(Data section Opens)

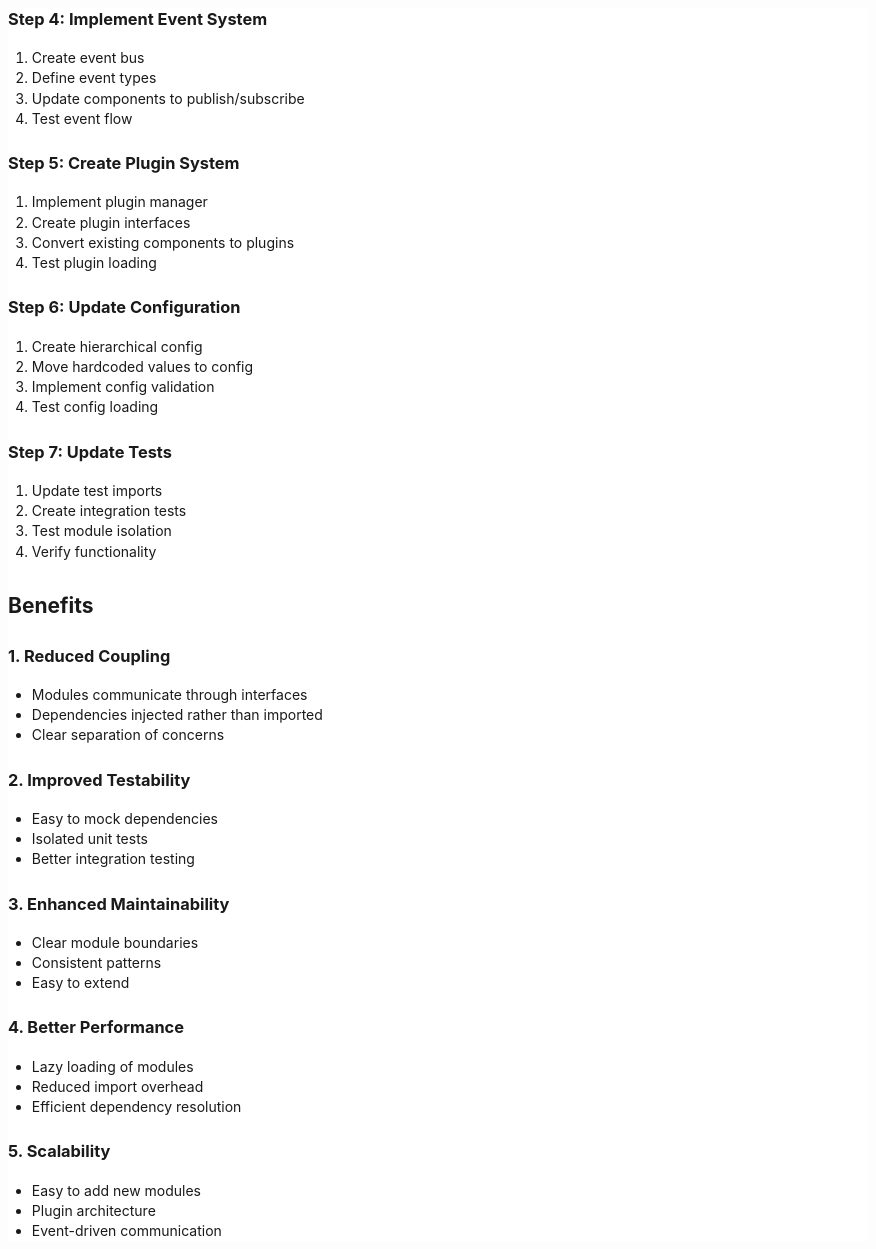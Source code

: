 ### Step 4: Implement Event System
1. Create event bus
2. Define event types
3. Update components to publish/subscribe
4. Test event flow

### Step 5: Create Plugin System
1. Implement plugin manager
2. Create plugin interfaces
3. Convert existing components to plugins
4. Test plugin loading

### Step 6: Update Configuration
1. Create hierarchical config
2. Move hardcoded values to config
3. Implement config validation
4. Test config loading

### Step 7: Update Tests
1. Update test imports
2. Create integration tests
3. Test module isolation
4. Verify functionality

## Benefits

### 1. Reduced Coupling
- Modules communicate through interfaces
- Dependencies injected rather than imported
- Clear separation of concerns

### 2. Improved Testability
- Easy to mock dependencies
- Isolated unit tests
- Better integration testing

### 3. Enhanced Maintainability
- Clear module boundaries
- Consistent patterns
- Easy to extend

### 4. Better Performance
- Lazy loading of modules
- Reduced import overhead
- Efficient dependency resolution

### 5. Scalability
- Easy to add new modules
- Plugin architecture
- Event-driven communication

(Data section Closes)

→ **What you need to do**: In the records above, take every line from the opening one through the line with "3. Test module isolation" and repeat it exactly; pictures are not part of the copy.

→ **Reply**:
Source code

: ### Step 4: Implement Event System
1. Create event bus
2. Define event types
3. Update components to publish/subscribe
4. Test event flow

### Step 5: Create Plugin System
1. Implement plugin manager
2. Create plugin interfaces
3. Convert existing components to plugins
4. Test plugin loading

### Step 6: Update Configuration
1. Create hierarchical config
2. Move hardcoded values to config
3. Implement config validation
4. Test config loading

### Step 7: Update Tests
1. Update test imports
2. Create integration tests
3. Test module isolation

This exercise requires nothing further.